SP:  Where did you study your writing?

HS:  I studied Creative Writing at De Montfort University initially.  Originally, I was just going to study English but that year DMU had just started to offer creative writing as a joint option. I had no idea I would love it so much. After my undergraduate degree I had quite a gap from studying because I did some travelling, working and hanging around with interesting people. I didn’t study a Master's degree and went straight into a PhD. I completed my PhD at the University of Leicester. 

SP:  What would you say is the main thing studying Creative Writing taught you or helped you with?

HS:  It was good for introducing me to new authors and forms of writing and for connecting me with other people who write. 

SP:  Where does the inspiration for your stories come from?

HS:  It really varies. It can be something that I’ve read in the news, a small interaction I’ve had with somebody, an image, a line in a song. Inspiration comes from so many different places. 

SP:  Most of your stories in the pamphlet Without Makeup and Other Stories are tinged with sadness some more than others.  Is this how you see life?

HS:  Though sad and difficult things happen to everybody, I think that I’m generally quite an optimist. The current political climate in view of the Conservative government and Brexit are definitely making this more difficult currently, though. I’m appalled by the Conservative government and how they are making people suffer. 

SP:  In Without Makeup and other Stories why did you go for six mini stories in place of, say two longer ones?  

HS:  It wasn’t a conscious decision: each story just felt ‘right’ I guess. I do find it easier and more satisfying to write shorter rather than longer pieces, though. 

SP:  What made you decide to create a pamphlet? 

HS:  It was actually the result of entering a competition run by the small press publishers Crystal Clear Creators and funded by Arts Council England. There were six winners in total. Individually we all worked with a writing mentor and wrote our resulting pamphlets. 

SP:  What did you need to learn about that you did not know before?

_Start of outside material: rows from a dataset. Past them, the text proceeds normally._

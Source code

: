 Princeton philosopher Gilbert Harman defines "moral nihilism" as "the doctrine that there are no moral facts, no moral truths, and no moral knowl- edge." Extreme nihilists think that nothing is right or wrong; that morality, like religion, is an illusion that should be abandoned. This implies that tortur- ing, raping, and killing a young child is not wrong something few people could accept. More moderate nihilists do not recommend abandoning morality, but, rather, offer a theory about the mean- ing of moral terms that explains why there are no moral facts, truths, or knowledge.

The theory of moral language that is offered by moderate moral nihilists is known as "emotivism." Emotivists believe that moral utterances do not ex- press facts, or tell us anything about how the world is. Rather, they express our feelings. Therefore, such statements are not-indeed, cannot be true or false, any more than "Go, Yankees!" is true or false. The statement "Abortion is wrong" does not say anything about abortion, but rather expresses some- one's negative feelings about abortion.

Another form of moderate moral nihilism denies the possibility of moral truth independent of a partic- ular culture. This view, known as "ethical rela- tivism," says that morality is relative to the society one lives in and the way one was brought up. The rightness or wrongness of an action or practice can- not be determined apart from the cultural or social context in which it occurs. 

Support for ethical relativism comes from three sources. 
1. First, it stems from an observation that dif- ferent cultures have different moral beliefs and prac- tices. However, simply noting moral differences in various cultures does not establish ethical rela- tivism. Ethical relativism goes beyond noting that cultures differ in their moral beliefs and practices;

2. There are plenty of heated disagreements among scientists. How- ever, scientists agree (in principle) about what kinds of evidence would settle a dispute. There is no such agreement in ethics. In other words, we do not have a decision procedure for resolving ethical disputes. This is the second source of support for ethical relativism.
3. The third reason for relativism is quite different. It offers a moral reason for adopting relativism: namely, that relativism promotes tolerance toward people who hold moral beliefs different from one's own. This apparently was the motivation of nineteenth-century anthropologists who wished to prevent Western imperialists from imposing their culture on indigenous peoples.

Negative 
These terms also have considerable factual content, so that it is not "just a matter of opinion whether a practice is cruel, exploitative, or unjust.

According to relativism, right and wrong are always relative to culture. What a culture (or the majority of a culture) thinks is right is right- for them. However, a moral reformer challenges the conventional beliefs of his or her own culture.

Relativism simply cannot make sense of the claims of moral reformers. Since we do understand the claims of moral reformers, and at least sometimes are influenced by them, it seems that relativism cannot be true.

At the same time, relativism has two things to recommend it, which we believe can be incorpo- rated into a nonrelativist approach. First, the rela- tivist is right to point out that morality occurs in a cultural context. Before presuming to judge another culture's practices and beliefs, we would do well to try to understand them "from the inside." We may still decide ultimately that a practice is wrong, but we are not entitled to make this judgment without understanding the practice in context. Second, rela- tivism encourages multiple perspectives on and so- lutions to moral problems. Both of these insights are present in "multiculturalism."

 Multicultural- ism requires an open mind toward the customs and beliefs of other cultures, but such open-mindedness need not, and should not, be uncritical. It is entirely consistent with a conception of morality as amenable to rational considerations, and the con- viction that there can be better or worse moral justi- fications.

HS:  It was the first time I’d worked on a sustained writing project, rather than just ad hoc pieces. So that was interesting because it took sustained work to generate ideas and then edit a number of pieces at the same time. 

SP:  What advice would you give new writers?

HS:  I would encourage anyone who enjoys writing to continue to do it. It might be unlikely that you’ll be able to make a living solely from writing but if it makes you happy then find the time to do it. As much as possible do things that make you happy.  

About the interviewer

Sandra Pollock loves fiction, fantasy and poetry and is taking an MA in Creative Writing at the University of Leicester.

Review by Kate Howey of "Breath Visible" by Linda Danz

Breath Visible is the first collection of short stories by Linda Danz. The stories give fascinating insight into the contemporary lives of artists and painters. One of the major themes is the city of New York itself, and how it has changed over time, the ghost of the old city residing within the monolithic new one. The stories describe life in different decades that the author has experienced, capturing poignant moments of reflection and change. 

Danz’s writing has the bite of a North Atlantic wind. Its veracity is evident in her probing accounts of contemporary US life from the perspective of a native New Yorker. Her terse descriptive prose and gift for metaphor breathes poetry into an otherwise realistic narrative, as shown in "From Russia": “She tilted her head, hoping to shake the Beatles’ tune that, since Moscow, had been rattling in her brain like a bee trapped under glass.” The unifying characteristics of her style include the repartee of her characters, which sparkle with wit, echoing the astringent New York streets Danz grew up in. All nineteen stories focus on the fragility and awkward points in relationships. 

Danz writes with unflinching honesty: “Someone once described friendship as a glass ornament. Shattered, it never returns to its original form” (p.117). Her direct, succinct prose style captures the dilemmas of modern life, the pauses between relationships, ill health, the search for artistic fulfilment and reflections on the aftermath of 9/11. For example, "The Churchgoer" begins, “‘These people think they have problems? I have a fucking brain tumor. I have a problem.’ Throats cleared, heads turned and people stared.” 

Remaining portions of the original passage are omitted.